- Photo by John Gay, 1949
- Born: Esther Helen Armstrong 25 June 1902 Newcastle upon Tyne, England
- Died: 9 August 1971 (aged 69) London, England
- Occupations: Playwright; actress;

= Esther McCracken =

British actress and playwright (1902–1971)

Esther Helen McCracken (née Armstrong; 25 June 1902 – 9 August 1971) was a British actress and playwright.

==Biography==
She was born Esther Helen Armstrong in Newcastle upon Tyne on 25 June 1902 and was educated at the Central Newcastle High School, where she won the cricket-ball throwing competition every year.

From 1929, she acted with the Newcastle Repertory Company. Her first play The Willing Spirit was produced in 1936. It was her second play, Quiet Wedding, in 1938, which made her reputation as a writer of domestic comedy and took her to London. It was later filmed by Anthony Asquith in 1941, and by Roy Boulting in 1958, as Happy Is the Bride.

Her next plays, The Willing Spirit in 1936, Counter Attraction in 1938, and White Elephants in 1940, were less successful, but Quiet Weekend, in 1941, surpassed her earlier success and ran for over a thousand performances.
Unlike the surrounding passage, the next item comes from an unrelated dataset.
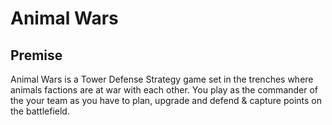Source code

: # Animal Wars

## Premise

Animal Wars is a Tower Defense Strategy game set in the trenches where animals factions are at war with each other. You play as the commander of the your team as you have to plan, upgrade and defend & capture points on the battlefield.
It was filmed in 1946.

She married Angus McCracken, a famous northern rugby player and accountant in 1936, but he was killed in action in Naples, Italy in 1943. In the following year, she married Mungo Campbell, the shipping magnate. She went on to introduce the BBC radio variety programme Wot Cheor Geordie, which ran from 1940 to 1956. The signature tune was the very popular "Wherever ye gaan, you're sure to meet a Geordie". She also wrote more serious plays in her later career, including Living Room in 1943, No Medals in 1944 (filmed as The Weaker Sex), and Cry Liberty in 1950.

The initials of McCracken, her husband and a friend are included in the name of MEA House in Ellison Place, Newcastle, which was set up through their efforts. This is the first British building purpose-built to house a range of voluntary services.

She died in August 1971. The actress Imogen Stubbs is her granddaughter.